BBVA has identified four main areas of automatic learning around which it organizes its data-driven product development and improvement strategy: automation, personalization, human-machine interactions, and security.

Tailor-made services

Before automatic learning reached the banking sector, (as is the case in other industries) systems executed rule-based business decisions, but only with a partial view of what was a very compartmentalized customer digital footprint. With this approach, it was normal to apply the same criteria across very broad customer segments. This has now changed.

"Today we have a unified, omni-faceted view of the customer footprint (financial status across multiple accounts, products that have been contracted, transactions, etc.), something that is now feasible thanks to new data warehousing and processing platforms. This improvement in data sources, combined with new analytical capabilities based on machine learning models that combine these data sources, learns from them, and is iteratively repeated, allows us to give each customer personalized service in accordance with her specific financial profile,” comments Juan José Divasson, head of service personalization initiatives at BBVA AI Factory.

He also adds that business decisions made at both the corporate level as well as those made by bank managers are increasingly based on information generated from advanced analytics. "Ultimately, we use customer data to add value to the services and products that we offer; concurrently, we deliver this data back to the customer in the form of relevant financial advice or opportunities,” he states. Consequently, business and consumer customers alike can can make better, informed decisions.

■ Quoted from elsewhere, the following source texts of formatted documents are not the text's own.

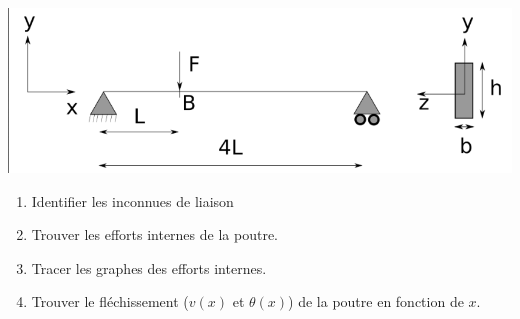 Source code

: \documentclass[lecture.tex]{subfiles}
\begin{document}
\exercice{}


\begin{center}
  \includegraphics[scale=0.5]{exo-flexion-poutre.png}
\end{center}

\begin{enumerate}
  \item Identifier les inconnues de liaison
  \item Trouver les efforts internes de la poutre.
  \item Tracer les graphes des efforts internes.
  \item Trouver le fléchissement ($v(x)$ et $\theta(x)$) de la poutre en fonction de $x$.
\end{enumerate}

\finexercice
\end{document}
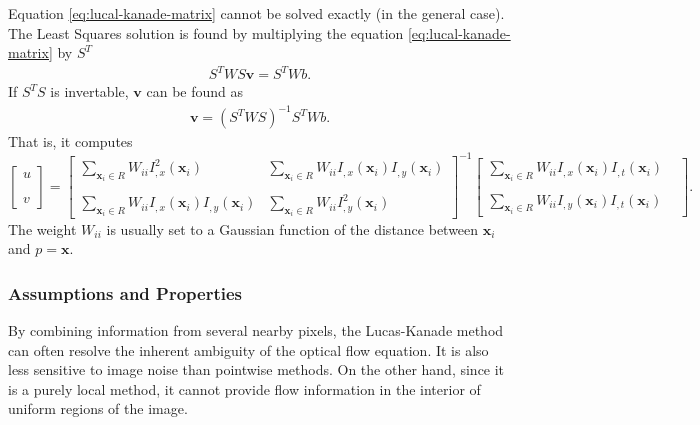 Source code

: \documentclass[letterpaper,11pt]{article}
\begin{document}
Equation \eqref{eq:lucal-kanade-matrix} cannot be solved exactly (in the general case). The Least Squares solution is found by multiplying the equation \eqref{eq:lucal-kanade-matrix} by $S^T$
\begin{align}
S^T W S \mathbf{v} = S^T W b.
\label{eq:lucas-kanade-leastsqaure}
\end{align} 
If $S^T S$ is invertable, $\mathbf{v}$ can be found as
\begin{align}
\mathbf{v} = (S^T W S)^{-1} S^T W b.
\label{eq:lucas-kanade-compact-solution}
\end{align}
That is, it computes
\begin{equation}
\begin{bmatrix}
u \\
~\\
\\
v
\end{bmatrix} = 
\begin{bmatrix}
\sum\limits_{\mathbf{x}_i \in R} W_{ii} I_{,x}^2(\mathbf{x}_i) &  \sum\limits_{\mathbf{x}_i \in R} W_{ii} I_{,x}(\mathbf{x}_i)I_{,y}(\mathbf{x}_i) \\ 
& \\
\sum\limits_{\mathbf{x}_i \in R} W_{ii} I_{,x}(\mathbf{x}_i)I_{,y}(\mathbf{x}_i) & \sum\limits_{\mathbf{x}_i \in R} W_{ii} I_{,y}^2(\mathbf{x}_i) 
\end{bmatrix}^{-1} \begin{bmatrix}
\sum\limits_{\mathbf{x}_i \in R} W_{ii} I_{,x}(\mathbf{x}_i) I_{,t}(\mathbf{x}_i) \\
& \\
\sum\limits_{\mathbf{x}_i \in R} W_{ii} I_{,y}(\mathbf{x}_i) I_{,t}(\mathbf{x}_i)
\end{bmatrix}.
\end{equation}
The weight $W_{ii}$ is usually set to a Gaussian function of the distance between $\mathbf{x}_i$ and $p=\mathbf{x}$.
\subsubsection*{Assumptions and Properties}
By combining information from several nearby pixels, the Lucas-Kanade method can often resolve the inherent ambiguity of the optical flow equation. It is also less sensitive to image noise than pointwise methods. On the other hand, since it is a purely local method, it cannot provide flow information in the interior of uniform regions of the image.
\end{document}
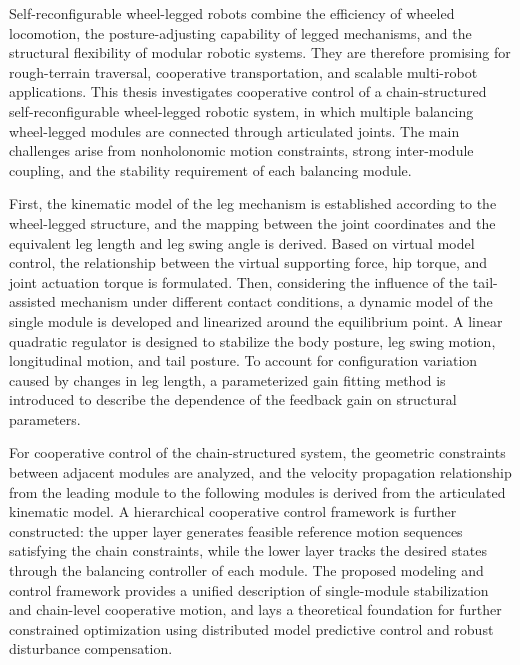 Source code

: \begin{abstractEn}
Self-reconfigurable wheel-legged robots combine the efficiency of wheeled locomotion, the posture-adjusting capability of legged mechanisms, and the structural flexibility of modular robotic systems. They are therefore promising for rough-terrain traversal, cooperative transportation, and scalable multi-robot applications. This thesis investigates cooperative control of a chain-structured self-reconfigurable wheel-legged robotic system, in which multiple balancing wheel-legged modules are connected through articulated joints. The main challenges arise from nonholonomic motion constraints, strong inter-module coupling, and the stability requirement of each balancing module.

First, the kinematic model of the leg mechanism is established according to the wheel-legged structure, and the mapping between the joint coordinates and the equivalent leg length and leg swing angle is derived. Based on virtual model control, the relationship between the virtual supporting force, hip torque, and joint actuation torque is formulated. Then, considering the influence of the tail-assisted mechanism under different contact conditions, a dynamic model of the single module is developed and linearized around the equilibrium point. A linear quadratic regulator is designed to stabilize the body posture, leg swing motion, longitudinal motion, and tail posture. To account for configuration variation caused by changes in leg length, a parameterized gain fitting method is introduced to describe the dependence of the feedback gain on structural parameters.

For cooperative control of the chain-structured system, the geometric constraints between adjacent modules are analyzed, and the velocity propagation relationship from the leading module to the following modules is derived from the articulated kinematic model. A hierarchical cooperative control framework is further constructed: the upper layer generates feasible reference motion sequences satisfying the chain constraints, while the lower layer tracks the desired states through the balancing controller of each module. The proposed modeling and control framework provides a unified description of single-module stabilization and chain-level cooperative motion, and lays a theoretical foundation for further constrained optimization using distributed model predictive control and robust disturbance compensation.
\end{abstractEn}
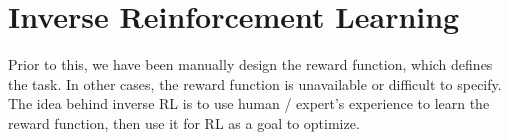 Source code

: \chapter{Inverse Reinforcement Learning}

Prior to this, we have been manually design the reward function, which defines the task. In other cases, the reward function is unavailable or difficult to specify. The idea behind inverse \ac{RL} is to use human / expert's experience to learn the reward function, then use it for \ac{RL} as a goal to optimize.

"The improvement in data sources, combined with new analytical capabilities based on machine learning models, allows us to give each customer personalized service"

Reducing uncertainty

Divasson points out that improving customer service and increasing productivity, which have the knock-on effect of reduced costs, are the primary areas where machine learning is being used to transform the banking business. Some of the activities that are being worked on in this area have to do with increasing product and service personalization, “adapted to each customer's lifestyle,” and the improvement of financial services, “with reduced uncertainty thanks to a more accurate risk assessment based on a wider customer digital footprint.”

“We also provide this data and artificial intelligence to the bank managers who look after our customers everyday. This frees them from dealing with the most basic activities so they can focus their time on those issues that add the most value to the customer,” adds Ángela Gonzalo, head of human-machine interaction at BBVA AI Factory.

In terms of productivity, activities most especially target the automation of simple, recurring processes, providing bank managers support in their day-to-day work, facilitating customer self-service when it comes to accessing data and performing transactions, and among the more critical aspects, providing greater security.

Fraud detection

A clear example of this last point is fraud detection, a problem that represents a serious challenge given that only one case out of tens of thousands is raised. “Techniques are used — the identification of anomalies or other types of pattern recognition models (unsupervised learning) — that work very well to address this kind of problem,” points out Javier López Peñalver, program manager at BBVA AI Factory. "It is also very common to use methods to tweak the data distribution beforehand (supervised learning), thus achieving a better balance between classes (fraud, not fraud)," he adds.

Last year, BBVA worked with a team of MIT researchers to develop a model based on machine learning algorithms that can reduce the number of false positives related to fraudulent credit card transactions by 54 percent. The new approach, known as deep feature synthesis (DFS), facilitated the extraction of more than 200 additional attributes from each transaction, which served to provide a more detailed description of the credit/debit card transaction behavior, thus improving the fraud detection engine results.